<em>Fortune</em> Defends Banks In Robo-Foreclosure Scandal

Duff McDonald is now spinning so hard for the banks in the aftermath of widespread fraud that it basically qualifies as a tropical depression, meteorologically speaking.

It's not as if we needed a shiny new set of scandals to demonstrate how the 2008 financial meltdown was rooted in a massive, unchecked campaign of snake-oil peddling and predatory lending but, when it comes to emphasis, you could really do a lot worse than the recent news of documentary incompetence and outright fraud embodied by those whom Chris Lehmann refers to as "the last mortgage robo-barons."

But that's not stopping the efforts of those who'd lay the blame foursquare on the borrowers. To wit, CJR's Ryan Chittum discovers Fortune's Duff McDonald, spinning so hard for the banks that it basically qualifies as a tropical depression, meteorologically speaking: "Before we take the entire banking industry to task on the foreclosure mess, it bears reminding that the source of the problem is people who bought homes they couldn't afford. Let's blame them, too."

One: I am not a righteous fiscal (or social) conservative, spouting self-reliance. People make mistakes and they also experience sudden turns of fortune. But I find it very hard to process the notion that the onslaught of foreclosures in this country does not have more to do with a failure of conservative financial planning than with some insidious criminality by lenders. My wife has wanted a bigger house for years, but we have chosen not to buy one. Why? Because we couldn't afford it.

Two: Like most rational folk, I take issue with outright fraud. If laws were broken, send the crooks to jail. That said, I'm amazed that the country has congealed into the belief that every single borrower who signed a mortgage document has an escape hatch that somehow puts blame on their lender when they can't pay their debts.

That's basically the entire argument: in one corner, you have McDonald's household fiscal prudence and, in the other, you have a straw man borrower who has always insisted that they deserve an escape hatch. Chittum, who does an exquisite job fisking this argument (go read the whole thing), makes the obvious point:

I find it very hard to process the notion that revelations of mass-scale lender fraud leads to an unsupported attack on borrowers. Odder still, we have actual evidence of "insidious criminality" on the lender side. That's why the feds are investigating.

As for McDonald's cri du coeur, "Send the crooks to jail!" -- well, that's adorable, really. But where does McDonald think we're living? Some nation with a robust sense of justice, like Hungary?

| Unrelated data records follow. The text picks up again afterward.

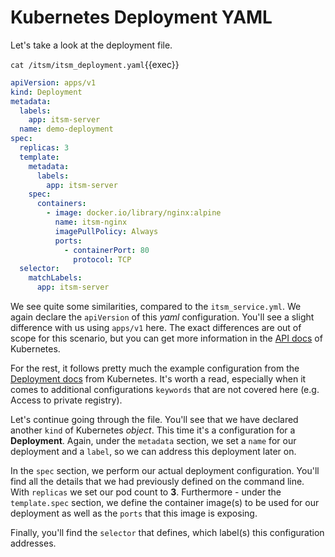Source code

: # Kubernetes Deployment YAML

Let's take a look at the deployment file. 

`cat /itsm/itsm_deployment.yaml`{{exec}}

```yaml
apiVersion: apps/v1
kind: Deployment
metadata:
  labels:
    app: itsm-server
  name: demo-deployment
spec:
  replicas: 3
  template:
    metadata:
      labels:
        app: itsm-server
    spec:
      containers:
        - image: docker.io/library/nginx:alpine
          name: itsm-nginx
          imagePullPolicy: Always
          ports:
            - containerPort: 80
              protocol: TCP
  selector:
    matchLabels:
      app: itsm-server
```

We see quite some similarities, compared to the `itsm_service.yml`.
We again declare the `apiVersion` of this *yaml* configuration. You'll see a slight difference with us using `apps/v1` here. The exact differences are out of scope for this scenario, but you can get more information in the [API docs](https://kubernetes.io/docs/reference/using-api/) of Kubernetes.

For the rest, it follows pretty much the example configuration from the [Deployment docs](https://kubernetes.io/docs/concepts/workloads/controllers/deployment/) from Kubernetes. It's worth a read, especially when it comes to additional configurations `keywords` that are not covered here (e.g. Access to private registry).

Let's continue going through the file. You'll see that we have declared another `kind` of Kubernetes *object*. This time it's a configuration for a **Deployment**. Again, under the `metadata` section, we set a `name` for our deployment and a `label`, so we can address this deployment later on.

In the `spec` section, we perform our actual deployment configuration. You'll find all the details that we had previously defined on the command line. With `replicas` we set our pod count to **3**. Furthermore - under the `template.spec` section, we define the container image(s) to be used for our deployment as well as the `ports` that this image is exposing.

Finally, you'll find the `selector` that defines, which label(s) this configuration addresses.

The hilarious irony of the robo-foreclosure scandal is that these lenders might be brought low by the investor class itself, which might finally extract the pound of flesh in the form of "put-backs." If you missed it, Kai Ryssdal and Bob Moon of NPR's Marketplace had a great explainer on this last night:

MOON: Exactly. Remember we talked about these mortgage-backed securities that were sold to investors, either private funds or the government-backed mortgage-investment giants? They bought up the proceeds from pools of mortgages that get packaged up in the form of these securities. Now the financial industry calls it a "put back" when the bank or lending institution is forced to buy back the mortgage-backed security at face value -- essentially give a refund to the investors who bought it -- because there was something faulty about the way it was issued or sold.

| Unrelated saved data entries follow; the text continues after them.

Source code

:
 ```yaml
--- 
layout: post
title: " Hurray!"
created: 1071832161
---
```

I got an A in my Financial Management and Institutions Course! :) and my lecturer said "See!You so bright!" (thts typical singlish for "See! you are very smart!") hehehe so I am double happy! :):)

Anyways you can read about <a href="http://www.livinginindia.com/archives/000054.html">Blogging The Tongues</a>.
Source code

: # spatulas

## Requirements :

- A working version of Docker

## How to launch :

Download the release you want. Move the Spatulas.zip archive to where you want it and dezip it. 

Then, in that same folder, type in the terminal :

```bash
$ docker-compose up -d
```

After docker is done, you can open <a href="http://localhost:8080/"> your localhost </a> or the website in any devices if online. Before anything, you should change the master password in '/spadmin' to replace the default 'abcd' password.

RYSSDAL: O.K. make the connection for me then, between the foreclosure slowdown we've been hearing about the last couple of weeks with all these paperwork problems and this developing problem of the mortgage bond market.

MOON: Well, this logjam focused a spotlight on the problem of faulty documentation of these mortgages, and we all know that's thrown a wrench into the foreclosure process. But analysts are saying this "put back" problem goes beyond that, because we're not just talking about people not making their mortgage payments, we're talking about whether the banks can be held liable for misrepresentation or fraud for those bonds and if they'll be on the hook for tens of billions in "put backs." Already Bank of America has paid out more than $3.3 billion to settle claims stemming from faulty underwriting or documentation.

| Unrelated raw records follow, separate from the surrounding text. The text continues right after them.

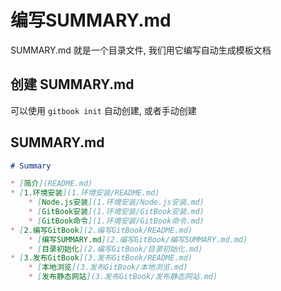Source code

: # 编写SUMMARY.md

SUMMARY.md 就是一个目录文件, 我们用它编写自动生成模板文档
## 创建 SUMMARY.md

可以使用 `gitbook init` 自动创建, 或者手动创建

## SUMMARY.md

```md
# Summary

* [简介](README.md)
* [1.环境安装](1.环境安装/README.md)
    * [Node.js安装](1.环境安装/Node.js安装.md)
    * [GitBook安装](1.环境安装/GitBook安装.md)
    * [GitBook命令](1.环境安装/GitBook命令.md)
* [2.编写GitBook](2.编写GitBook/README.md)
    * [编写SUMMARY.md](2.编写GitBook/编写SUMMARY.md.md)
    * [目录初始化](2.编写GitBook/目录初始化.md)
* [3.发布GitBook](3.发布GitBook/README.md)
    * [本地浏览](3.发布GitBook/本地浏览.md)
    * [发布静态网站](3.发布GitBook/发布静态网站.md)
```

RYSSDAL: So they're paying out some money but they are also saying, out of the other side of their mouths, listen this is simple a paperwork drill. We will fix this, there will be no problem with the bond market; trust us, basically.

MOON: Yeah I'll tell you about what the investors are saying: "I'll see you in court."

With bond giant PIMCO, private-equity titan BlackRock, and the Federal Reserve of New York calling out the lenders for fraud, we might finally get to witness the sort of justice that only the plutocracy can purchase. And for those taking McDonald's "Save Our Bluths" position on the matter, it's becoming something of a lonely island. For a lifeboat, let's kick it back to Lehmann, with a fitting reminder:

In the face of such outrages, we could do a lot worse than remember Samuel Johnson's crisp assessment of the inequities of the British debtor prison: "Those who made the laws have apparently supposed, that every deficiency of payment is a crime of the debtor. But the truth is, that the creditor always shares the act, and often more than shares the guilt, of improper trust...and there is no reason, why one should punish the other for a contract in which both concurred."